REQUIRED ACTION: Going from the top of the data below, give again each line through the one containing "実際に提示されるインタフェー", both ends kept.

EXERCISE MATERIAL:
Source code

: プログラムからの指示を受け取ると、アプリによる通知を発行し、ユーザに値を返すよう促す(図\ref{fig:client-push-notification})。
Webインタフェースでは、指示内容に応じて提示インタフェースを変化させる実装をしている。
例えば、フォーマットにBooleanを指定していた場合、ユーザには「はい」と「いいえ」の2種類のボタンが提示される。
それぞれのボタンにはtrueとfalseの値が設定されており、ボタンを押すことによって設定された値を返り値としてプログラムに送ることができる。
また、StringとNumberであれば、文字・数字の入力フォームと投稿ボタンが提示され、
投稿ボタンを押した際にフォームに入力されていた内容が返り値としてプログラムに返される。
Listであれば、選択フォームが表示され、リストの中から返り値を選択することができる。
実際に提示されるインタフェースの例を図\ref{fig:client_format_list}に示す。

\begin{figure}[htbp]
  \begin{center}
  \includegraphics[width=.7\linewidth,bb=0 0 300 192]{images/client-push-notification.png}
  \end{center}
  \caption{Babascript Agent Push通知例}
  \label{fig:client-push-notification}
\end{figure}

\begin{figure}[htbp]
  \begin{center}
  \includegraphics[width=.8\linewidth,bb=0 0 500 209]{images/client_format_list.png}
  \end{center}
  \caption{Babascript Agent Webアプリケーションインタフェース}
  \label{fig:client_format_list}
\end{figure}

RESULT FOR THIS EXERCISE:
Source code

: プログラムからの指示を受け取ると、アプリによる通知を発行し、ユーザに値を返すよう促す(図\ref{fig:client-push-notification})。
Webインタフェースでは、指示内容に応じて提示インタフェースを変化させる実装をしている。
例えば、フォーマットにBooleanを指定していた場合、ユーザには「はい」と「いいえ」の2種類のボタンが提示される。
それぞれのボタンにはtrueとfalseの値が設定されており、ボタンを押すことによって設定された値を返り値としてプログラムに送ることができる。
また、StringとNumberであれば、文字・数字の入力フォームと投稿ボタンが提示され、
投稿ボタンを押した際にフォームに入力されていた内容が返り値としてプログラムに返される。
Listであれば、選択フォームが表示され、リストの中から返り値を選択することができる。
実際に提示されるインタフェースの例を図\ref{fig:client_format_list}に示す。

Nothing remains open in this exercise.